But there is a brighter future as well. One which is more efficient, if perhaps smaller. One where there is more central coordination of resources but greater federation and distribution of research work and of research roles. This is a future that takes advantage of the fact that enabling specialization in particular tasks and skills can improve efficiency and it is therefore not a future in which all researchers take on the same set of roles, but one in which groups, perhaps institutions, perhaps even countries, specialise in specific tasks in data collection, analysis, building and maintaining infrastructure, and effective communication. This is a future in which most research projects will be international in scope but with centralised resources and frameworks that support these collaborations and make them work efficiently.
Let us think of a young researcher, one with relatively little experience because I think this is where the real interest is. How do you both train and enable less experienced researchers to contribute effectively? It is likely that we will have a smaller funded research community so making the most of everyone's abilities and time is crucial. A young researcher might start their day logging on and checking what new data has come in overnight. This is a researcher who is starting out so they'll be probably be doing relatively basic data management. They might be doing categorisation, or perhaps some simple analysis, spotting interesting cases that can be pushed up the chain to more experienced analysts. Some of these might in turn be tagged as learning opportunities that come back down again for our young researcher to take on themselves.
Our researcher is probably some time away from collecting the data themselves as this is a specialised and highly skilled role, one in which particular people excel and are therefore encouraged to focus. Similarly they probably didn't design this particular experiment but signed on to a project created and managed somewhere else. Projects looking for this kind of support will be easy to find because the problems of metadata collection and standardization that we face today will largely be solved by having them embedded in the systems that collect the data. Nonetheless these systems will still have limitations and human categorisation and spotting of edge cases will still be necessarily, an area where our young researcher can contribute effectively, probably in parallel with a number of others. Each process that they carry out will be logged, the provenance recorded, and the metadata automatically captured via the context of their actions.

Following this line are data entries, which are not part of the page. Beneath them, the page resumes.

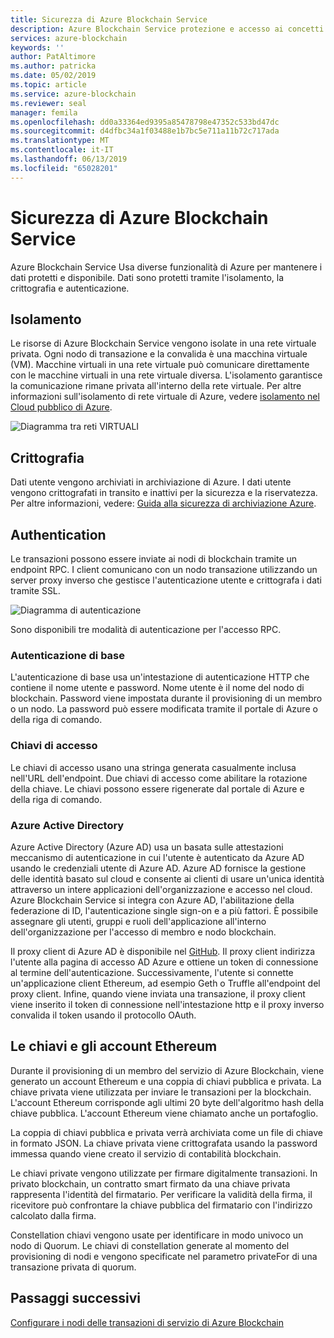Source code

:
 ```yaml
---
title: Sicurezza di Azure Blockchain Service
description: Azure Blockchain Service protezione e accesso ai concetti di data
services: azure-blockchain
keywords: ''
author: PatAltimore
ms.author: patricka
ms.date: 05/02/2019
ms.topic: article
ms.service: azure-blockchain
ms.reviewer: seal
manager: femila
ms.openlocfilehash: dd0a33364ed9395a85478798e47352c533bd47dc
ms.sourcegitcommit: d4dfbc34a1f03488e1b7bc5e711a11b72c717ada
ms.translationtype: MT
ms.contentlocale: it-IT
ms.lasthandoff: 06/13/2019
ms.locfileid: "65028201"
---
```

# <a name="azure-blockchain-service-security"></a>Sicurezza di Azure Blockchain Service

Azure Blockchain Service Usa diverse funzionalità di Azure per mantenere i dati protetti e disponibile. Dati sono protetti tramite l'isolamento, la crittografia e autenticazione.

## <a name="isolation"></a>Isolamento

Le risorse di Azure Blockchain Service vengono isolate in una rete virtuale privata. Ogni nodo di transazione e la convalida è una macchina virtuale (VM). Macchine virtuali in una rete virtuale può comunicare direttamente con le macchine virtuali in una rete virtuale diversa. L'isolamento garantisce la comunicazione rimane privata all'interno della rete virtuale. Per altre informazioni sull'isolamento di rete virtuale di Azure, vedere [isolamento nel Cloud pubblico di Azure](../../security/azure-isolation.md#networking-isolation).

![Diagramma tra reti VIRTUALI](./media/data-security/vnet.png)

## <a name="encryption"></a>Crittografia

Dati utente vengono archiviati in archiviazione di Azure. I dati utente vengono crittografati in transito e inattivi per la sicurezza e la riservatezza. Per altre informazioni, vedere: [Guida alla sicurezza di archiviazione Azure](../../storage/common/storage-security-guide.md).

## <a name="authentication"></a>Authentication

Le transazioni possono essere inviate ai nodi di blockchain tramite un endpoint RPC. I client comunicano con un nodo transazione utilizzando un server proxy inverso che gestisce l'autenticazione utente e crittografa i dati tramite SSL.

![Diagramma di autenticazione](./media/data-security/authentication.png)

Sono disponibili tre modalità di autenticazione per l'accesso RPC.

### <a name="basic-authentication"></a>Autenticazione di base

L'autenticazione di base usa un'intestazione di autenticazione HTTP che contiene il nome utente e password. Nome utente è il nome del nodo di blockchain. Password viene impostata durante il provisioning di un membro o un nodo. La password può essere modificata tramite il portale di Azure o della riga di comando.

### <a name="access-keys"></a>Chiavi di accesso

Le chiavi di accesso usano una stringa generata casualmente inclusa nell'URL dell'endpoint. Due chiavi di accesso come abilitare la rotazione della chiave. Le chiavi possono essere rigenerate dal portale di Azure e della riga di comando.

### <a name="azure-active-directory"></a>Azure Active Directory

Azure Active Directory (Azure AD) usa un basata sulle attestazioni meccanismo di autenticazione in cui l'utente è autenticato da Azure AD usando le credenziali utente di Azure AD. Azure AD fornisce la gestione delle identità basato sul cloud e consente ai clienti di usare un'unica identità attraverso un intere applicazioni dell'organizzazione e accesso nel cloud. Azure Blockchain Service si integra con Azure AD, l'abilitazione della federazione di ID, l'autenticazione single sign-on e a più fattori. È possibile assegnare gli utenti, gruppi e ruoli dell'applicazione all'interno dell'organizzazione per l'accesso di membro e nodo blockchain.

Il proxy client di Azure AD è disponibile nel [GitHub](https://github.com/Microsoft/azure-blockchain-connector/releases). Il proxy client indirizza l'utente alla pagina di accesso AD Azure e ottiene un token di connessione al termine dell'autenticazione. Successivamente, l'utente si connette un'applicazione client Ethereum, ad esempio Geth o Truffle all'endpoint del proxy client. Infine, quando viene inviata una transazione, il proxy client viene inserito il token di connessione nell'intestazione http e il proxy inverso convalida il token usando il protocollo OAuth.

## <a name="keys-and-ethereum-accounts"></a>Le chiavi e gli account Ethereum

Durante il provisioning di un membro del servizio di Azure Blockchain, viene generato un account Ethereum e una coppia di chiavi pubblica e privata. La chiave privata viene utilizzata per inviare le transazioni per la blockchain. L'account Ethereum corrisponde agli ultimi 20 byte dell'algoritmo hash della chiave pubblica. L'account Ethereum viene chiamato anche un portafoglio.

La coppia di chiavi pubblica e privata verrà archiviata come un file di chiave in formato JSON. La chiave privata viene crittografata usando la password immessa quando viene creato il servizio di contabilità blockchain.

Le chiavi private vengono utilizzate per firmare digitalmente transazioni. In privato blockchain, un contratto smart firmato da una chiave privata rappresenta l'identità del firmatario. Per verificare la validità della firma, il ricevitore può confrontare la chiave pubblica del firmatario con l'indirizzo calcolato dalla firma.

Constellation chiavi vengono usate per identificare in modo univoco un nodo di Quorum. Le chiavi di constellation generate al momento del provisioning di nodi e vengono specificate nel parametro privateFor di una transazione privata di quorum.

## <a name="next-steps"></a>Passaggi successivi

[Configurare i nodi delle transazioni di servizio di Azure Blockchain](configure-transaction-nodes.md)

Our researcher is motivated and interested. Maybe they want to get into data collection, or into building the software systems that support their work. Maybe they're just interested in getting more to grips with the underlying science. They will be tracking a wide range of relevant communications, all openly accessible. There might be a new paper published in Australia, a conference keynote in Brazil, or a discussion panel in Utrecht they want to catch. The timezones make this difficult but all of these communications are available and discoverable. They have all been linked to each other, and conversations about all of them are available online.

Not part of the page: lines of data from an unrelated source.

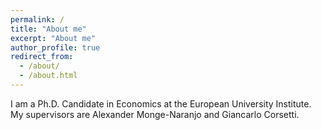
 ```yaml
---
permalink: /
title: "About me"
excerpt: "About me"
author_profile: true
redirect_from: 
  - /about/
  - /about.html
---
```


I am a Ph.D. Candidate in Economics at the European University Institute. My supervisors are Alexander Monge-Naranjo and Giancarlo Corsetti.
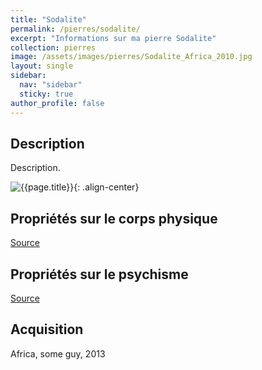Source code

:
 ```yaml
---
title: "Sodalite"
permalink: /pierres/sodalite/
excerpt: "Informations sur ma pierre Sodalite"
collection: pierres
image: /assets/images/pierres/Sodalite_Africa_2010.jpg
layout: single
sidebar:
  nav: "sidebar"
  sticky: true
author_profile: false
---
```


## Description
Description.

![{{page.title}}]({{page.image}} "Sodalite"){: .align-center}


## Propriétés sur le corps physique


[Source](https://)


## Propriétés sur le psychisme


[Source](https://)

## Acquisition
Africa, some guy, 2013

Our researcher doesn't understand a point made by the speaker in Brazil and asks a question. It turns out to be a common misunderstanding so the question is handled by a professional educator based in South Africa rather than being sent to the speaker themselves. They have a more interesting question for the discussion panel and a moderator sends this to the panel itself. Our researcher gets a credit for asking a good question and the answer helps them to build their case for getting more responsibility in their data analysis project. They download the Australian paper in audio form for their commute home later in the day and then set off a quick re-run of the paper's data analysis but with the parameters changed so as to compare it to the work they did on their own project this morning.
There are lots of things that could happen next, we could talk about how the data is marked up and integrated, what systems are required to manage the data markup, or who is paying for the moderators and educators to do their work, but at this moment all of this needs to stop. Because our young researcher's dad has come into their bedroom and told them to stop mucking around on the computer and get ready for school.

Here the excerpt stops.